── ENTRIES SUPPLIED ──
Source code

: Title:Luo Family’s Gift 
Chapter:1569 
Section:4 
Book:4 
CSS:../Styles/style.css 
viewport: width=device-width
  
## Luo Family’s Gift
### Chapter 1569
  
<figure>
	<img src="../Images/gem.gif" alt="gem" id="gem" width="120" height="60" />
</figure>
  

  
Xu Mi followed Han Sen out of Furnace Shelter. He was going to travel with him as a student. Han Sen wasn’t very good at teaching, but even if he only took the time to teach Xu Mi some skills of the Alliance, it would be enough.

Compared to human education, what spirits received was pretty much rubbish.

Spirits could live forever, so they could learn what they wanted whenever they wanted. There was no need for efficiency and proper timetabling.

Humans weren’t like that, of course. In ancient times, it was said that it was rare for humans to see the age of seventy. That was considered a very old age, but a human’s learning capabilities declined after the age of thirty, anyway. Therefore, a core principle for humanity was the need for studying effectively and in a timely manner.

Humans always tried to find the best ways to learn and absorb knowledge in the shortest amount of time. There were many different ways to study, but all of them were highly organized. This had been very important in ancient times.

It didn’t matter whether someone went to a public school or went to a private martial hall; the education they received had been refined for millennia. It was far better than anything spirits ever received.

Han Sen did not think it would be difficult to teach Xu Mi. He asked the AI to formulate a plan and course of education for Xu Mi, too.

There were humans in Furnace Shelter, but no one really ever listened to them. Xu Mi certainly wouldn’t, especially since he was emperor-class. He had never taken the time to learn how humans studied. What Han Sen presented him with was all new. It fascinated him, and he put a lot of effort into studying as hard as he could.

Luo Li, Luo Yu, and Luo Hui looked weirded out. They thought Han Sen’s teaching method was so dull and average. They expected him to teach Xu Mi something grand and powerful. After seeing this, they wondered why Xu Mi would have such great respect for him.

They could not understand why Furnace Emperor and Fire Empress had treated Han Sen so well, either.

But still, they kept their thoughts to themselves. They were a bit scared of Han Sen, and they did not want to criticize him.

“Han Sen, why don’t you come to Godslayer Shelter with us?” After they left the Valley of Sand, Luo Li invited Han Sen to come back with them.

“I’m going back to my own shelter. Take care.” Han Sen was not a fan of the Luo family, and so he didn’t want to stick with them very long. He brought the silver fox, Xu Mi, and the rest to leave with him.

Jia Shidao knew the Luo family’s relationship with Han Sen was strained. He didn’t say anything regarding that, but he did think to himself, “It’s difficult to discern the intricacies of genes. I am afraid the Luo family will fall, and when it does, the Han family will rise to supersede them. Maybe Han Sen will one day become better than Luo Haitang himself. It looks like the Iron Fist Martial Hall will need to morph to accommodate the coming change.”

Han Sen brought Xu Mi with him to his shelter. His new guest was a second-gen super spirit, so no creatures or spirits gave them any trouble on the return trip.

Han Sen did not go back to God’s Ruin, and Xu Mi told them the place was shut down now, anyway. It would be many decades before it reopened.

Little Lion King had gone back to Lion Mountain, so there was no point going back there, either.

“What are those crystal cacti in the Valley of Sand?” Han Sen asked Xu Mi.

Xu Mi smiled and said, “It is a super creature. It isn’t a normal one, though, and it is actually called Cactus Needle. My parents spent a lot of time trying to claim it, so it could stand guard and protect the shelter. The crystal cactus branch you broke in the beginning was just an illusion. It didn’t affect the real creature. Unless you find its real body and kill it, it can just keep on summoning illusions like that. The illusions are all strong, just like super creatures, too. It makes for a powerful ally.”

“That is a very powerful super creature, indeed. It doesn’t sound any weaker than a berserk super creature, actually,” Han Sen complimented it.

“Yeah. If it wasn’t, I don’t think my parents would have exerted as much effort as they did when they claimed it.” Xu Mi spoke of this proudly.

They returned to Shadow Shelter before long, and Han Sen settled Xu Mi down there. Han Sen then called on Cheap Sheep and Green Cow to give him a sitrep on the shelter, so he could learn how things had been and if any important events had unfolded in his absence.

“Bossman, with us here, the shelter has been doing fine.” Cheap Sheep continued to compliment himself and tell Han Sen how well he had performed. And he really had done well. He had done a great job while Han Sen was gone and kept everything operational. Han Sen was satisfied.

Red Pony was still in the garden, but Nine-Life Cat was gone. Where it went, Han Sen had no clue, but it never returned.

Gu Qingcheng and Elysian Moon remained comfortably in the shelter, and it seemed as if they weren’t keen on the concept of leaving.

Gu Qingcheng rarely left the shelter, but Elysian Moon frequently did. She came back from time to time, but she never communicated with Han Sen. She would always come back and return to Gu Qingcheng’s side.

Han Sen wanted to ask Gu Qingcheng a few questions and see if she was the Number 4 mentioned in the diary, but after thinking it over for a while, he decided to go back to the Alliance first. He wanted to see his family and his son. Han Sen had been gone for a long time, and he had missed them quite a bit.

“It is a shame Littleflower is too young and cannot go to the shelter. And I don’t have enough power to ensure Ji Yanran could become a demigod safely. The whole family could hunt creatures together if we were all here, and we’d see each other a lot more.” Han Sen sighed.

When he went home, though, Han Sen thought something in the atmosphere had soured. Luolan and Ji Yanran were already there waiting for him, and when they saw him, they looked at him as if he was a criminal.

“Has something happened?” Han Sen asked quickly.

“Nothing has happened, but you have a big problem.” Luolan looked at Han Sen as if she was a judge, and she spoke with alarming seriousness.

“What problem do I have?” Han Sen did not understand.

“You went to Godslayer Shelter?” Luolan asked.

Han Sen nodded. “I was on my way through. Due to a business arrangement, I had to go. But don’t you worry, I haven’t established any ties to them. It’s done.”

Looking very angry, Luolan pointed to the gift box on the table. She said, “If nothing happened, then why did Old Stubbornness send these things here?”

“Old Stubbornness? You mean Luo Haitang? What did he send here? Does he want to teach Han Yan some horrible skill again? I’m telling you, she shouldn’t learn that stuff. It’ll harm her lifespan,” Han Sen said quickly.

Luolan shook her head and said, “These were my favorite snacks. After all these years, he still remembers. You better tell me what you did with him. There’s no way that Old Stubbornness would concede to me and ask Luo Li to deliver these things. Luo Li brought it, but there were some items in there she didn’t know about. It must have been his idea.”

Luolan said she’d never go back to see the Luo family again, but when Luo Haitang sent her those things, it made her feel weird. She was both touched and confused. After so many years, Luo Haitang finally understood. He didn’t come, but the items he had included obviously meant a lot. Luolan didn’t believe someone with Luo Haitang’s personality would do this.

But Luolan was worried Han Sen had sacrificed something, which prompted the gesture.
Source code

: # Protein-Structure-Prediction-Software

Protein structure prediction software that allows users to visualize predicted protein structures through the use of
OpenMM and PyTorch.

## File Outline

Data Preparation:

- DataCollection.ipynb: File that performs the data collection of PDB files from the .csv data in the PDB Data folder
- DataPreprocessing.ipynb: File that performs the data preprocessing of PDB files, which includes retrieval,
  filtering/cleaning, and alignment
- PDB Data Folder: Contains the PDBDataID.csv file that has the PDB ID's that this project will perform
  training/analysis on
───
── ENTRIES SUPPLIED ──
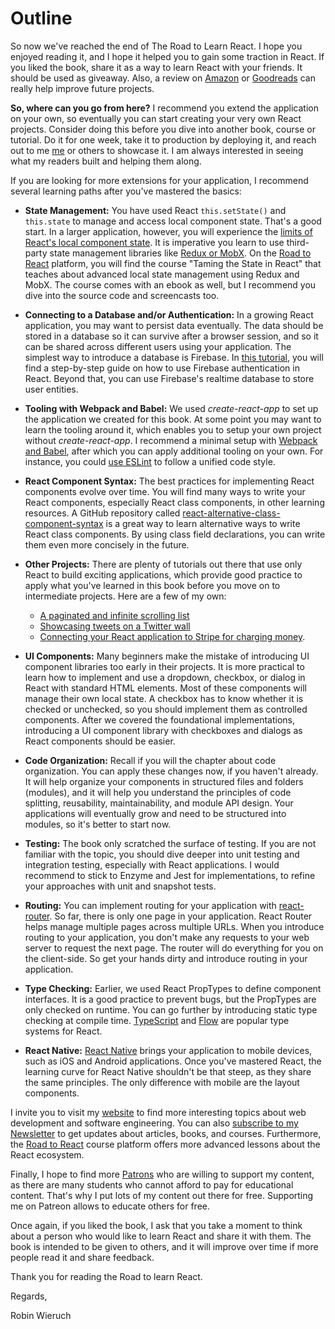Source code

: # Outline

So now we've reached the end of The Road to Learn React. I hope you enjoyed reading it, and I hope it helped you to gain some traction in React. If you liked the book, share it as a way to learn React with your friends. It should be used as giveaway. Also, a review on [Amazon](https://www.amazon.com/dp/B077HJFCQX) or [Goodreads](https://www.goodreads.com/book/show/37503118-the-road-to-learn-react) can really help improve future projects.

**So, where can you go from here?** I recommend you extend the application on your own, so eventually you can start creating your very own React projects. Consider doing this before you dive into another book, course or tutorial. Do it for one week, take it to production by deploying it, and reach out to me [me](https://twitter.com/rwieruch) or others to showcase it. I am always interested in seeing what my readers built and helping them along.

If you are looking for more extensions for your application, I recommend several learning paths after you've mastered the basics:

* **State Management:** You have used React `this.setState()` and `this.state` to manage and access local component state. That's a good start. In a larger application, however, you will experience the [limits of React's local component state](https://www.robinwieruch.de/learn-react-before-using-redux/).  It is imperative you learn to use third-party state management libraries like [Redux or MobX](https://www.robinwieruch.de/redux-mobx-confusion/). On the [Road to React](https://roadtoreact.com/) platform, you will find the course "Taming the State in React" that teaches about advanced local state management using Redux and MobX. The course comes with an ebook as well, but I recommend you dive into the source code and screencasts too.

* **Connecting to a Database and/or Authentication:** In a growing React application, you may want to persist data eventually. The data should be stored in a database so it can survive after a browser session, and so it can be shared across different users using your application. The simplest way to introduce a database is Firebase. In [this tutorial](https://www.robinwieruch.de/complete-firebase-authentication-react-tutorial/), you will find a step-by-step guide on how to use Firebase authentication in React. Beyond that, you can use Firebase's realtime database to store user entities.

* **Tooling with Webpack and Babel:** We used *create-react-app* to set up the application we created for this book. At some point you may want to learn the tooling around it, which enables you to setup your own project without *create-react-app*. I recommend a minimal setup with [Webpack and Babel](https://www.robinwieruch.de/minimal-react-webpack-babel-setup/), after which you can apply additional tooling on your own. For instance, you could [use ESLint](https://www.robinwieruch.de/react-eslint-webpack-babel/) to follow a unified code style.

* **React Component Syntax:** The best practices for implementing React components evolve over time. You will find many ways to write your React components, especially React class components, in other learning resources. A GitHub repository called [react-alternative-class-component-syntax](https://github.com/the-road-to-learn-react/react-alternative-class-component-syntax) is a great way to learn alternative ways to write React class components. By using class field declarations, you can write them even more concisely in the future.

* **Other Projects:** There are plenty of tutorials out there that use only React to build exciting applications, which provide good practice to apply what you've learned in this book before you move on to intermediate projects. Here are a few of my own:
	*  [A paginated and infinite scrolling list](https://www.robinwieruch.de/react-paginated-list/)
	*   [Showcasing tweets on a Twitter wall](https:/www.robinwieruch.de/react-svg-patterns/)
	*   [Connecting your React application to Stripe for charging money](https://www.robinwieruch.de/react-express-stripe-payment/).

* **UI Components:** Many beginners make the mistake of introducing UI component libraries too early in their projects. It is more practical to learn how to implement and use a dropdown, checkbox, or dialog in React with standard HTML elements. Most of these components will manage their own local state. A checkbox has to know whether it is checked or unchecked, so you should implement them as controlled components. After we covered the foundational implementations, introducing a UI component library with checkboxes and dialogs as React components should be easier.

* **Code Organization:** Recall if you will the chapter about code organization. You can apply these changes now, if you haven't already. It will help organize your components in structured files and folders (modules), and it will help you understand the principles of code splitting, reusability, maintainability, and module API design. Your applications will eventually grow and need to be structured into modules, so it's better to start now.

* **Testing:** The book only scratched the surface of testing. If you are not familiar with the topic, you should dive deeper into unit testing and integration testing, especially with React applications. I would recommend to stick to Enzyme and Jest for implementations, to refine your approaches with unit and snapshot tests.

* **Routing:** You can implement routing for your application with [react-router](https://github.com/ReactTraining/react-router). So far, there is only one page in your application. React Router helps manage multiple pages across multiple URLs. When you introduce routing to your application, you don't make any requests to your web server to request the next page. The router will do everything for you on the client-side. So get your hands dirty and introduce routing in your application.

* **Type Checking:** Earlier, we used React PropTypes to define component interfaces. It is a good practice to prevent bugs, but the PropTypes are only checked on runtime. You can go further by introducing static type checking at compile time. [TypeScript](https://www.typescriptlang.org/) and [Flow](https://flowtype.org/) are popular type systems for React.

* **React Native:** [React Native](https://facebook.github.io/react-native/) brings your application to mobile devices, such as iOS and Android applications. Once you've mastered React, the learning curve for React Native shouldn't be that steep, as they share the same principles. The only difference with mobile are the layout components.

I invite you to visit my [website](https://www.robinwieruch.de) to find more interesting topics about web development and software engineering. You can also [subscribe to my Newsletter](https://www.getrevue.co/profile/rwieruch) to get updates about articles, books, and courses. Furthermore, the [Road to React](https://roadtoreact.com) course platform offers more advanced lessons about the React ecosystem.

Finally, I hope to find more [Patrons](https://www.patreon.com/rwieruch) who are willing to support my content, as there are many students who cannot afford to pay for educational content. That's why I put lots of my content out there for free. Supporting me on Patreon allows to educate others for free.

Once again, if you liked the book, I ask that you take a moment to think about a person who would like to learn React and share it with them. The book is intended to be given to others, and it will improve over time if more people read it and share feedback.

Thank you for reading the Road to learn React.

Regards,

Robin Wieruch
───
> **WHAT THE EXERCISE ASKS**: From the entries above, extract only the lines running from the one containing "Looking very angry, Luolan" through the one containing "training/analysis on", inclusive.

> **ANSWER SECTION**:
Looking very angry, Luolan pointed to the gift box on the table. She said, “If nothing happened, then why did Old Stubbornness send these things here?”

“Old Stubbornness? You mean Luo Haitang? What did he send here? Does he want to teach Han Yan some horrible skill again? I’m telling you, she shouldn’t learn that stuff. It’ll harm her lifespan,” Han Sen said quickly.

Luolan shook her head and said, “These were my favorite snacks. After all these years, he still remembers. You better tell me what you did with him. There’s no way that Old Stubbornness would concede to me and ask Luo Li to deliver these things. Luo Li brought it, but there were some items in there she didn’t know about. It must have been his idea.”

Luolan said she’d never go back to see the Luo family again, but when Luo Haitang sent her those things, it made her feel weird. She was both touched and confused. After so many years, Luo Haitang finally understood. He didn’t come, but the items he had included obviously meant a lot. Luolan didn’t believe someone with Luo Haitang’s personality would do this.

But Luolan was worried Han Sen had sacrificed something, which prompted the gesture.
Source code

: # Protein-Structure-Prediction-Software

Protein structure prediction software that allows users to visualize predicted protein structures through the use of
OpenMM and PyTorch.

## File Outline

Data Preparation:

- DataCollection.ipynb: File that performs the data collection of PDB files from the .csv data in the PDB Data folder
- DataPreprocessing.ipynb: File that performs the data preprocessing of PDB files, which includes retrieval,
  filtering/cleaning, and alignment
- PDB Data Folder: Contains the PDBDataID.csv file that has the PDB ID's that this project will perform
  training/analysis on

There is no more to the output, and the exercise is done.